Over half of these weren't even singles, they were music videos made for promo only, more specifically, for her DVD. B'Day had like three proper singles, Deja Vu, Ring The Alarm and Irreplaceable. Seeing I'm not a fan, I'm not sure how correct I am on this, but this what I remember from around this time, as I was already a poster of music forums by the time.
Deja Vu wasn't trendy, either and Get Me Bodied was a single.
Denying that Beyonce wasnt looking for another Single Ladies with Run The World is a crime. Bey has been using that female empowerment schtick all the way back from Destiny's Child. Lets not.
Look at the top ten charters from that year and you tell me what songs stick out from that pile of Timbaland produced Urban tracks, ATL hip hop, pop, rock and urban pop tracks.
But lets not forget Katy went from being a devout Christian artist to releasing songs about toying with homosexuality. I mean if we wanted to get technical..
The same two delusional Rihanna stans are really feeling themselves tonight, good for them.
Anyway, the answer is Katy. If her songs don't sound like Kelly "dance beat with rock influences"-Clarkson, she sounds like a poppier Sara Bareilles, which is essentially the opposite of fresh or innovative.

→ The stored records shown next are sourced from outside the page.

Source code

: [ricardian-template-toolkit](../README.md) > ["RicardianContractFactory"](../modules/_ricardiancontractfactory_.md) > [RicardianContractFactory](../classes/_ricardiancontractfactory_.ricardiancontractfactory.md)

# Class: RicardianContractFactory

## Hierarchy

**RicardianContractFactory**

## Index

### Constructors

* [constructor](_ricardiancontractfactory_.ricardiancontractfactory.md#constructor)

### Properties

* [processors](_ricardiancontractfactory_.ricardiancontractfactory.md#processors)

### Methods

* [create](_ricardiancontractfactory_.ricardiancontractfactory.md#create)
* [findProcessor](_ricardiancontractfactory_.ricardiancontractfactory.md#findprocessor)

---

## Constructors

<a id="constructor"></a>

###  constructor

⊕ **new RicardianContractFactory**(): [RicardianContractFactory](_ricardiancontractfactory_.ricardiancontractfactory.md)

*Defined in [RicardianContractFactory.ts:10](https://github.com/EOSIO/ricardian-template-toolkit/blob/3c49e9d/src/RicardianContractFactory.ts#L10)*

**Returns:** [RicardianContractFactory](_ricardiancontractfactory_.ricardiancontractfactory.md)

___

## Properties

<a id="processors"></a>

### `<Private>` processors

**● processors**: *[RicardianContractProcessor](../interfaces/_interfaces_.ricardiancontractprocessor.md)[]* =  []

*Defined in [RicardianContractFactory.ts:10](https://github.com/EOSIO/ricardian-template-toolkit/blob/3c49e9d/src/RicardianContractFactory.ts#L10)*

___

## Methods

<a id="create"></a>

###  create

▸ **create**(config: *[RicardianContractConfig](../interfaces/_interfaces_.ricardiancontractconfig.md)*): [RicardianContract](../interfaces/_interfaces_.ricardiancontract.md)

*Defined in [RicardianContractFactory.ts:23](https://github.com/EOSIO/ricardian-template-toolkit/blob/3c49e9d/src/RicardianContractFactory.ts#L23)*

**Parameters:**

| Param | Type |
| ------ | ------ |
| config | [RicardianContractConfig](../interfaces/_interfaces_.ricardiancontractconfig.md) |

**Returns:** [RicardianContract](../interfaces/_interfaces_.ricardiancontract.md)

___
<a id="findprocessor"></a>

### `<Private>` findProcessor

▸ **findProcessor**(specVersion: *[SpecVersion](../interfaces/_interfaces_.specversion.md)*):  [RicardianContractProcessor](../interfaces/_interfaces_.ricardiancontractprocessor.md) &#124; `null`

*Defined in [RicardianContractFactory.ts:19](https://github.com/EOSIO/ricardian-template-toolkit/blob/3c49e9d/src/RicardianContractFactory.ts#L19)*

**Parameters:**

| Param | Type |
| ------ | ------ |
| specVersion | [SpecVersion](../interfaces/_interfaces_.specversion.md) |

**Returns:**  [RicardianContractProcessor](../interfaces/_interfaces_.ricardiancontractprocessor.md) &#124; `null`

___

Denying that Beyonce wasnt looking for another Single Ladies with Run The World is a crime. Bey has been using that female empowerment schtick all the way back from Destiny's Child. Lets not.
And denying that either of those tracks were sonically outside of the box and unique is what, exactly?
katy. her music is bland, boring, repetitive always the same tired pop sound.
she's shown no evolution in her discography and all her albums contain loads of filler
Fixed.
Run the World is riskier than anything Katy has ever put out.
In both cases all of their music is specifically designed to be commercially successful, Beyonce has just had some more abrasive tracks like Run the World and Ring the Alarm that could have (and did) backfire, whereas all of Katy's singles sound like they were put through a focus group to appeal to as many Top 40 formats as possible.